__PROVIDED DATA__
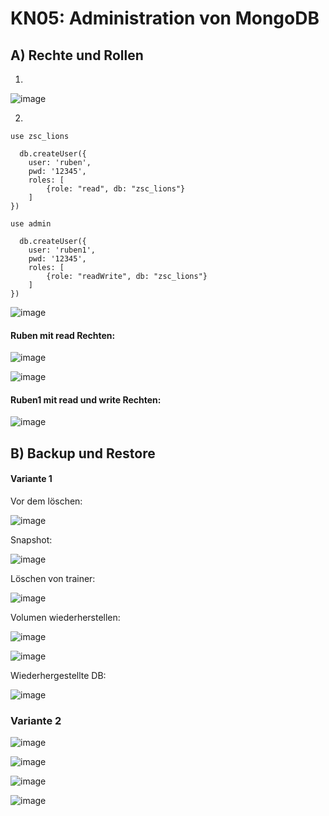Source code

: # KN05: Administration von MongoDB
## A) Rechte und Rollen
  1. 
![image](https://github.com/Rubenizz/m165/assets/112400838/2b87b68d-5585-496b-9883-bdb24176b424)

  2.
```
use zsc_lions

  db.createUser({
    user: 'ruben',
    pwd: '12345',
    roles: [
        {role: "read", db: "zsc_lions"}
    ]
})

```
```
use admin

  db.createUser({
    user: 'ruben1',
    pwd: '12345',
    roles: [
        {role: "readWrite", db: "zsc_lions"}
    ]
})

```
![image](https://github.com/Rubenizz/m165/assets/112400838/60b00bb7-2368-45b6-866d-70ef3718e9a0)

#### Ruben mit read Rechten:
![image](https://github.com/Rubenizz/m165/assets/112400838/0ec7bf2e-04c5-45fc-9e3f-d7a087f884be)

![image](https://github.com/Rubenizz/m165/assets/112400838/ed79da4a-1329-4115-9a63-749825cd675f)

#### Ruben1 mit read und write Rechten:

![image](https://github.com/Rubenizz/m165/assets/112400838/45ba5b1a-0aac-4d55-b5af-622272a40d90)

## B) Backup und Restore 
#### Variante 1
Vor dem löschen:

![image](https://github.com/Rubenizz/m165/assets/112400838/4169452f-bf00-40b5-948b-a3a83787ee27)

Snapshot:

![image](https://github.com/Rubenizz/m165/assets/112400838/dac4f13f-7251-43e1-9d92-c4380acc0edd)

Löschen von trainer:

![image](https://github.com/Rubenizz/m165/assets/112400838/477f40a6-3347-4d19-b0e3-e777097afc8d)

Volumen wiederherstellen:

![image](https://github.com/Rubenizz/m165/assets/112400838/a0991283-7eb8-4342-9173-23f7ef67a7af)

![image](https://github.com/Rubenizz/m165/assets/112400838/5ed00c1e-8331-48d6-bd2c-7264f34f1bb6)

Wiederhergestellte DB:

![image](https://github.com/Rubenizz/m165/assets/112400838/fe431f23-4467-46aa-a142-13b9a81572a1)

### Variante 2

![image](https://github.com/Rubenizz/m165/assets/112400838/53547100-be6a-4927-98f7-a0be22abab45)

![image](https://github.com/Rubenizz/m165/assets/112400838/884a506e-7712-4c08-85be-26c1773379b6)

![image](https://github.com/Rubenizz/m165/assets/112400838/25e71914-4dac-4c62-8f4b-bc99d43c3ef0)

![image](https://github.com/Rubenizz/m165/assets/112400838/c56e79e1-8a67-4562-b1ff-05a900bec6e3)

__PROBLEM DETAILS__
Whenever a line of the material holds the word "Rechten", copy it out.

__ANSWER TO THIS TASK__
#### Ruben mit read Rechten:
#### Ruben1 mit read und write Rechten:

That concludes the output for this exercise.